When Should You Consolidate Superannuation Funds?

By Tyron Cleine


Do you have more than one superannuation fund?

Could you be missing out on lost super from your past employment?

If so, then this article will help you to consolidate your superannuation policies into a single account.

Consolidating Super Saves Fees

Its costs money to have a super fund in the form of fees that are deducted from your super policy. While these fees may seem small, you pay them for each different super policy you own.

If you consolidate your super into a single policy then you can reduce the costs, while making keeping track of your super easier.

This Is What You Need To Know About Super Consolidation:

Step 1 - Locate Current Policies

The first step is to find all your super accounts. Locate past statements you've received from your super fund. You can also search the Australian Government's SuperSeeker website for any super accounts you've recently contributed into, as well as lost super.

What Is Lost Super? - If you've ever changed address and forgotten to update your super provider, you may have lost superannuation accounts. Lost super accounts are created when the fund receives return mail from your address and cannot contact you. When this occurs the super provider notifies the ATO and your money may be moved to a special lost super holding account. There is over $18 billion of lost superannuation in Australia.

Step 2 - Compare

Before you can choose the best super fund, you'll need to research your existing funds to determine the fees, benefits and performance.
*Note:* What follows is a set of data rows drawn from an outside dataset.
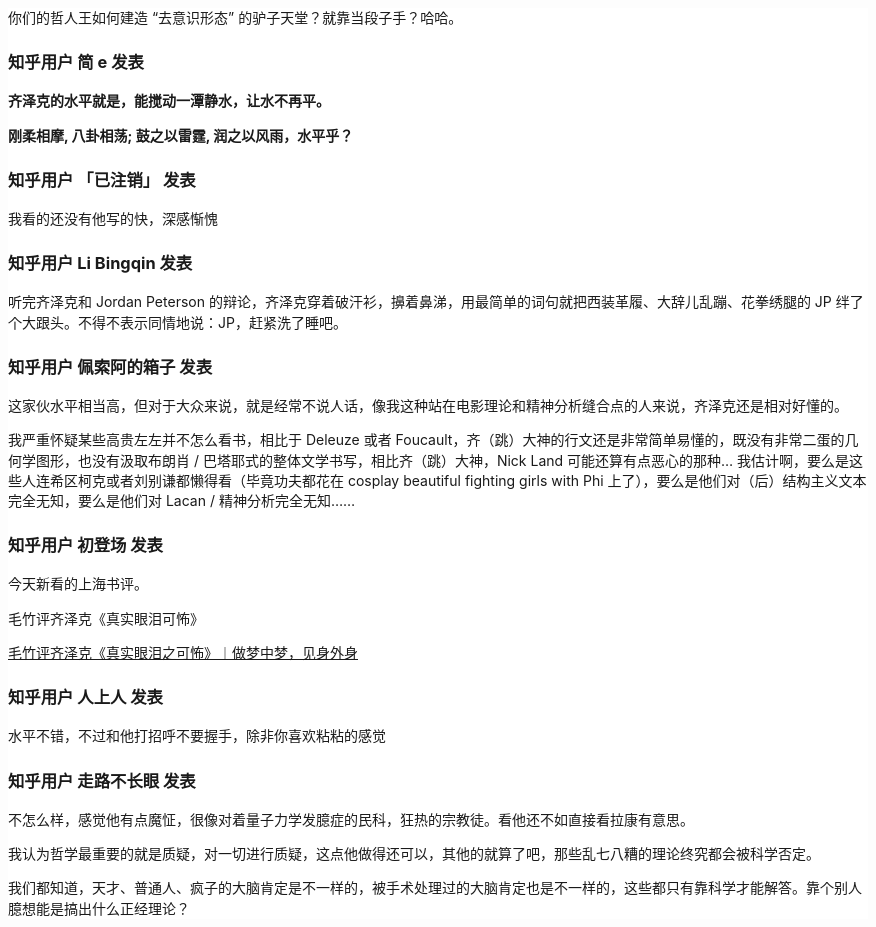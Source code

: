 你们的哲人王如何建造 “去意识形态” 的驴子天堂？就靠当段子手？哈哈。
    
    
    
    
### 知乎用户 简 e 发表
    
**齐泽克的水平就是，能搅动一潭静水，让水不再平。**

**刚柔相摩, 八卦相荡; 鼓之以雷霆, 润之以风雨，水平乎？**
    
    
    
    
### 知乎用户 「已注销」 发表
    
我看的还没有他写的快，深感惭愧
    
    
    
    
### 知乎用户  Li Bingqin 发表
    
听完齐泽克和 Jordan Peterson 的辩论，齐泽克穿着破汗衫，擤着鼻涕，用最简单的词句就把西装革履、大辞儿乱蹦、花拳绣腿的 JP 绊了个大跟头。不得不表示同情地说：JP，赶紧洗了睡吧。
    
    
    
    
### 知乎用户 佩索阿的箱子 发表
    
这家伙水平相当高，但对于大众来说，就是经常不说人话，像我这种站在电影理论和精神分析缝合点的人来说，齐泽克还是相对好懂的。

我严重怀疑某些高贵左左并不怎么看书，相比于 Deleuze 或者 Foucault，齐（跳）大神的行文还是非常简单易懂的，既没有非常二蛋的几何学图形，也没有汲取布朗肖 / 巴塔耶式的整体文学书写，相比齐（跳）大神，Nick Land 可能还算有点恶心的那种… 我估计啊，要么是这些人连希区柯克或者刘别谦都懒得看（毕竟功夫都花在 cosplay beautiful fighting girls with Phi 上了），要么是他们对（后）结构主义文本完全无知，要么是他们对 Lacan / 精神分析完全无知……
    
    
    
    
### 知乎用户  初登场​ 发表
    
今天新看的上海书评。

毛竹评齐泽克《真实眼泪可怖》

[毛竹评齐泽克《真实眼泪之可怖》︱做梦中梦，见身外身](https://link.zhihu.com/?target=https%3A//mp.weixin.qq.com/s/CgHDMPKwU2ZbC3qOpg5NDg)
    
    
    
    
### 知乎用户 人上人 发表
    
水平不错，不过和他打招呼不要握手，除非你喜欢粘粘的感觉
    
    
    
    
### 知乎用户 走路不长眼 发表
    
不怎么样，感觉他有点魔怔，很像对着量子力学发臆症的民科，狂热的宗教徒。看他还不如直接看拉康有意思。

我认为哲学最重要的就是质疑，对一切进行质疑，这点他做得还可以，其他的就算了吧，那些乱七八糟的理论终究都会被科学否定。

我们都知道，天才、普通人、疯子的大脑肯定是不一样的，被手术处理过的大脑肯定也是不一样的，这些都只有靠科学才能解答。靠个别人臆想能是搞出什么正经理论？
    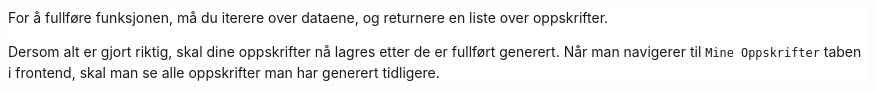 For å fullføre funksjonen, må du iterere over dataene, og returnere en liste over oppskrifter.

Dersom alt er gjort riktig, skal dine oppskrifter nå lagres etter de er fullført generert. Når man navigerer til `Mine Oppskrifter` taben i frontend, skal man se alle oppskrifter man har generert tidligere.
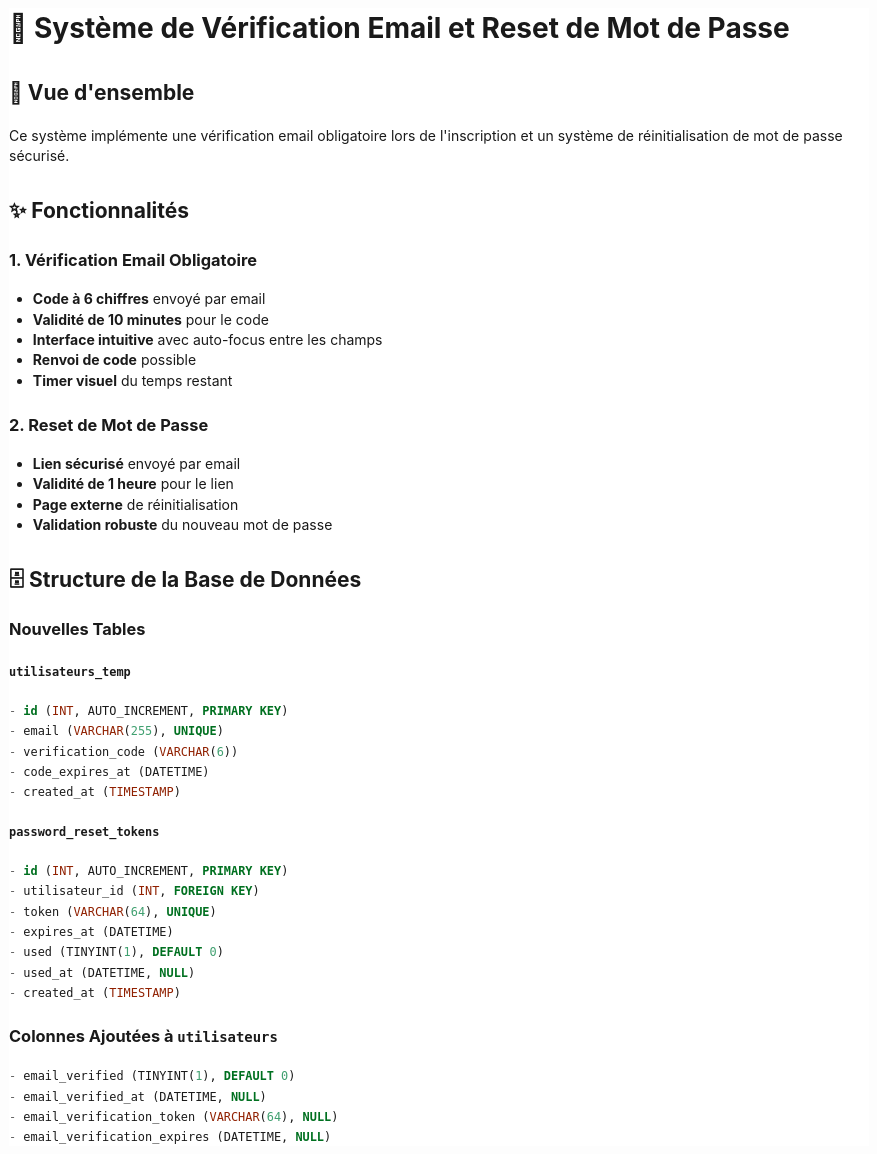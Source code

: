 # 📧 Système de Vérification Email et Reset de Mot de Passe

## 🎯 Vue d'ensemble

Ce système implémente une vérification email obligatoire lors de l'inscription et un système de réinitialisation de mot de passe sécurisé.

## ✨ Fonctionnalités

### 1. Vérification Email Obligatoire
- **Code à 6 chiffres** envoyé par email
- **Validité de 10 minutes** pour le code
- **Interface intuitive** avec auto-focus entre les champs
- **Renvoi de code** possible
- **Timer visuel** du temps restant

### 2. Reset de Mot de Passe
- **Lien sécurisé** envoyé par email
- **Validité de 1 heure** pour le lien
- **Page externe** de réinitialisation
- **Validation robuste** du nouveau mot de passe

## 🗄️ Structure de la Base de Données

### Nouvelles Tables

#### `utilisateurs_temp`
```sql
- id (INT, AUTO_INCREMENT, PRIMARY KEY)
- email (VARCHAR(255), UNIQUE)
- verification_code (VARCHAR(6))
- code_expires_at (DATETIME)
- created_at (TIMESTAMP)
```

#### `password_reset_tokens`
```sql
- id (INT, AUTO_INCREMENT, PRIMARY KEY)
- utilisateur_id (INT, FOREIGN KEY)
- token (VARCHAR(64), UNIQUE)
- expires_at (DATETIME)
- used (TINYINT(1), DEFAULT 0)
- used_at (DATETIME, NULL)
- created_at (TIMESTAMP)
```

### Colonnes Ajoutées à `utilisateurs`
```sql
- email_verified (TINYINT(1), DEFAULT 0)
- email_verified_at (DATETIME, NULL)
- email_verification_token (VARCHAR(64), NULL)
- email_verification_expires (DATETIME, NULL)
```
Most of the information you need can be found by visiting the super fund website, or by calling their customer service team. Things to research:

1) What fees and charges do I pay?

2) How is your money invested and what other investment options do you have?

3) How well has the super performed?

4) Do you get any other benefits for been a member? (i.e. discounts)

5) What insurance cover do your receive / Is insurance an option?

Step 3 - Check For Penalties

Some super accounts have exit penalties when you transfer money out of the account. Also, when you close your super fund you will no longer be entitled to the benefits under that fund, such as income protection insurance or member discounts.

Define Exit Penalty: -A fee charged to your superannuation balance when you close or transfer funds from your policy. These penalties can be thousands of dollars, so it's important to check for penalties before consolidating your super.

Your current employer will also need to be kept in the loop about your superannuation because they make SG contributions. Check with your manager if you are eligible to superannuation choice, which means you can pick which super policy your employer makes contributions into.

Step 4 - Find The Best Fund

Once you done your research on your existing policies, you can find the best fund for your needs. There are thousands of super fund available, some focus on low fees, other on great insurance or investment choice.

When choosing your fund, you need to consider other funds, not just the current super fund you have.

Choosing the right fund is a big decision, and you should consider getting professional financial advice on the most appropriate super policy for your situation.

Step 5 - Combine Your Accounts

Once you've decided on the best super fund for your needs, the final step is to consolidate your existing super funds into the new account.

Your new fund can provide you with the required superannuation consolidation form which is sent to each of your existing accounts instructing them to transfer your balance to the new fund.

Make sure you provide your employer of the new account details so they can make superannuation contributions.